The Future of Building Decarbonization Starts Now

With buildings currently representing 39% of U.S. carbon emissions from operational and embodied sources, jurisdictions look toward advanced building codes and policies as critical and urgent strategies for meeting their climate goals. Despite overwhelming support from public bodies, recent efforts to create climate-aligned codes, or codes that address resilience, energy efficiency and carbon emissions, have been thwarted.

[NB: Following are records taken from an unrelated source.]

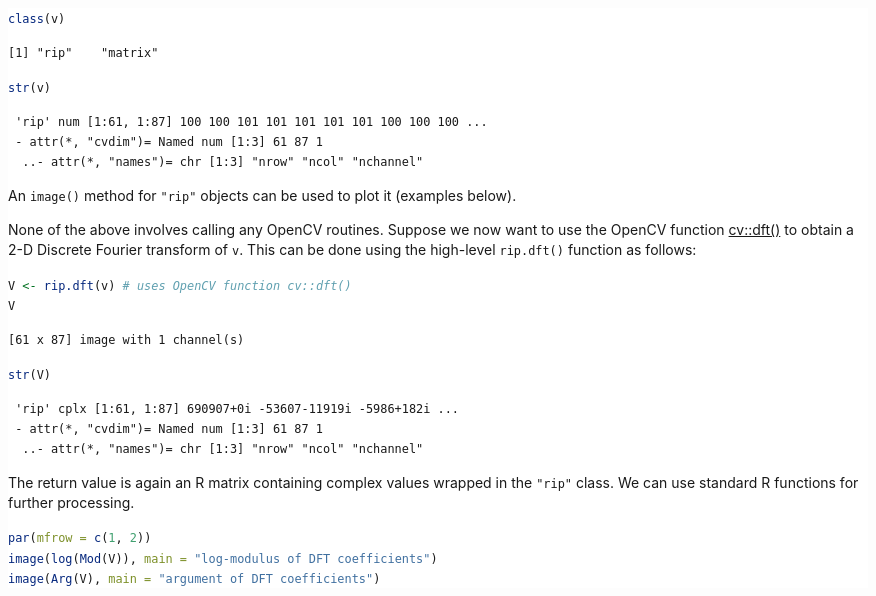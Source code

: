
 ```r
class(v)
```

```
[1] "rip"    "matrix"
```

```r
str(v)
```

```
 'rip' num [1:61, 1:87] 100 100 101 101 101 101 101 100 100 100 ...
 - attr(*, "cvdim")= Named num [1:3] 61 87 1
  ..- attr(*, "names")= chr [1:3] "nrow" "ncol" "nchannel"
```

An `image()` method for `"rip"` objects can be used to plot it
(examples below).

None of the above involves calling any OpenCV routines. Suppose we now
want to use the OpenCV function
[cv::dft()](https://docs.opencv.org/master/d2/de8/group__core__array.html#gadd6cf9baf2b8b704a11b5f04aaf4f39d)
to obtain a 2-D Discrete Fourier transform of `v`. This can be done
using the high-level `rip.dft()` function as follows:




```r
V <- rip.dft(v) # uses OpenCV function cv::dft()
V
```

```
[61 x 87] image with 1 channel(s)
```

```r
str(V)
```

```
 'rip' cplx [1:61, 1:87] 690907+0i -53607-11919i -5986+182i ...
 - attr(*, "cvdim")= Named num [1:3] 61 87 1
  ..- attr(*, "names")= chr [1:3] "nrow" "ncol" "nchannel"
```

The return value is again an R matrix containing complex values
wrapped in the `"rip"` class. We can use standard R functions for
further processing.


```r
par(mfrow = c(1, 2))
image(log(Mod(V)), main = "log-modulus of DFT coefficients")
image(Arg(V), main = "argument of DFT coefficients")
```
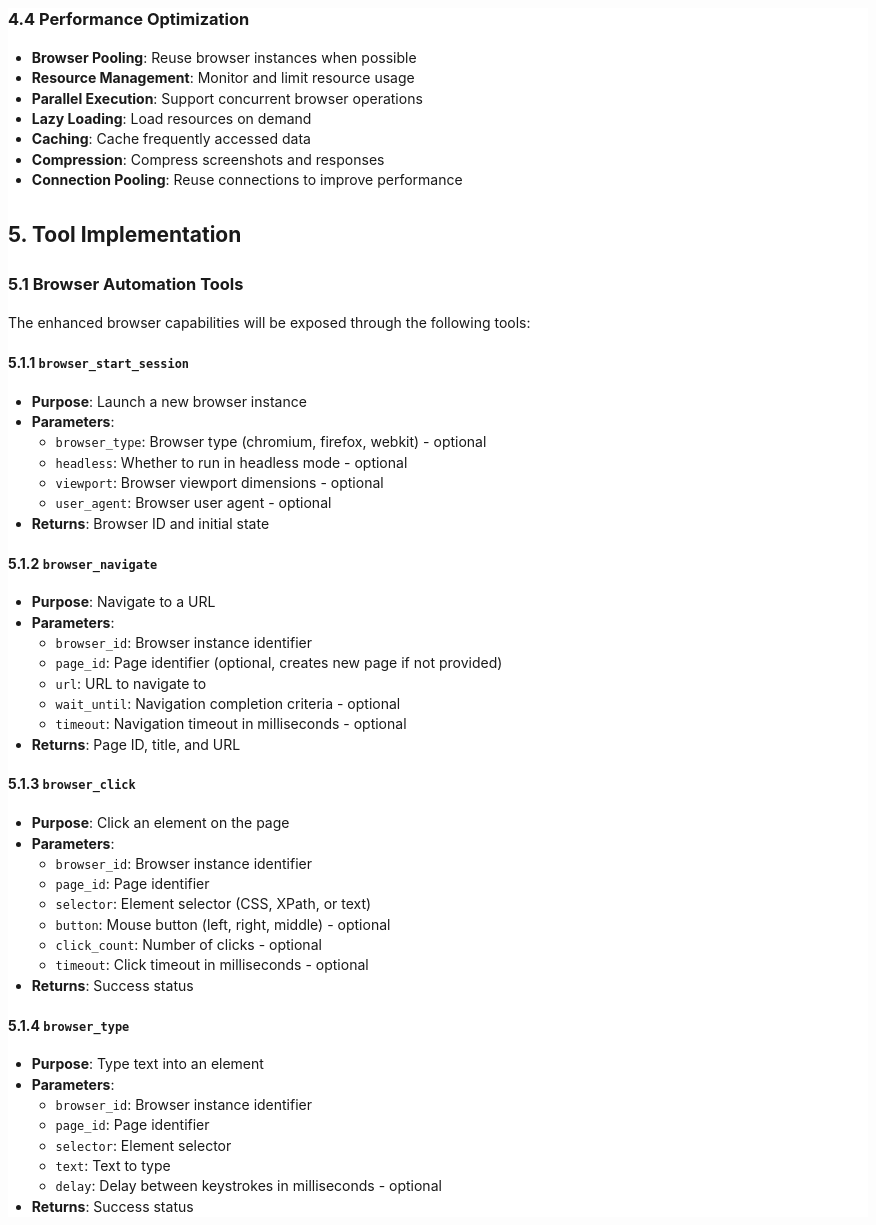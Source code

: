 ### 4.4 Performance Optimization

- **Browser Pooling**: Reuse browser instances when possible
- **Resource Management**: Monitor and limit resource usage
- **Parallel Execution**: Support concurrent browser operations
- **Lazy Loading**: Load resources on demand
- **Caching**: Cache frequently accessed data
- **Compression**: Compress screenshots and responses
- **Connection Pooling**: Reuse connections to improve performance

## 5. Tool Implementation

### 5.1 Browser Automation Tools

The enhanced browser capabilities will be exposed through the following tools:

#### 5.1.1 `browser_start_session`

- **Purpose**: Launch a new browser instance
- **Parameters**:
  - `browser_type`: Browser type (chromium, firefox, webkit) - optional
  - `headless`: Whether to run in headless mode - optional
  - `viewport`: Browser viewport dimensions - optional
  - `user_agent`: Browser user agent - optional
- **Returns**: Browser ID and initial state

#### 5.1.2 `browser_navigate`

- **Purpose**: Navigate to a URL
- **Parameters**:
  - `browser_id`: Browser instance identifier
  - `page_id`: Page identifier (optional, creates new page if not provided)
  - `url`: URL to navigate to
  - `wait_until`: Navigation completion criteria - optional
  - `timeout`: Navigation timeout in milliseconds - optional
- **Returns**: Page ID, title, and URL

#### 5.1.3 `browser_click`

- **Purpose**: Click an element on the page
- **Parameters**:
  - `browser_id`: Browser instance identifier
  - `page_id`: Page identifier
  - `selector`: Element selector (CSS, XPath, or text)
  - `button`: Mouse button (left, right, middle) - optional
  - `click_count`: Number of clicks - optional
  - `timeout`: Click timeout in milliseconds - optional
- **Returns**: Success status

#### 5.1.4 `browser_type`

- **Purpose**: Type text into an element
- **Parameters**:
  - `browser_id`: Browser instance identifier
  - `page_id`: Page identifier
  - `selector`: Element selector
  - `text`: Text to type
  - `delay`: Delay between keystrokes in milliseconds - optional
- **Returns**: Success status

We expect more jurisdictions to join the 25 states and more than 470 mayors who remain committed to the Paris Climate Agreement. To rise to this challenge, New Buildings Institute (NBI) has partnered with RMI to launch Codes for Climate™, an initiative offering achievable pathways for cities and states to accelerate the development, adoption and implementation of codes, standards and policies that aim to keep temperature rise under 1.5°-degrees Celsius.

Creating new alignment with the national model codes

National model energy codes are updated every three years and direct how new construction—both residential and commercial buildings—are designed and built to meet a minimum energy performance. Since the inception of energy codes over 45 years ago, policies have centered on saving kilowatt-hours of electricity, therms of natural gas and/or dollars off utility bills. Advances in the most recent three-year code cycle update have delivered energy savings—and resulting emissions reductions—of approximately 9% for residential in the International Energy Conservation Code (IECC) and 4.7 % for commercial in ASHRAE 90.1.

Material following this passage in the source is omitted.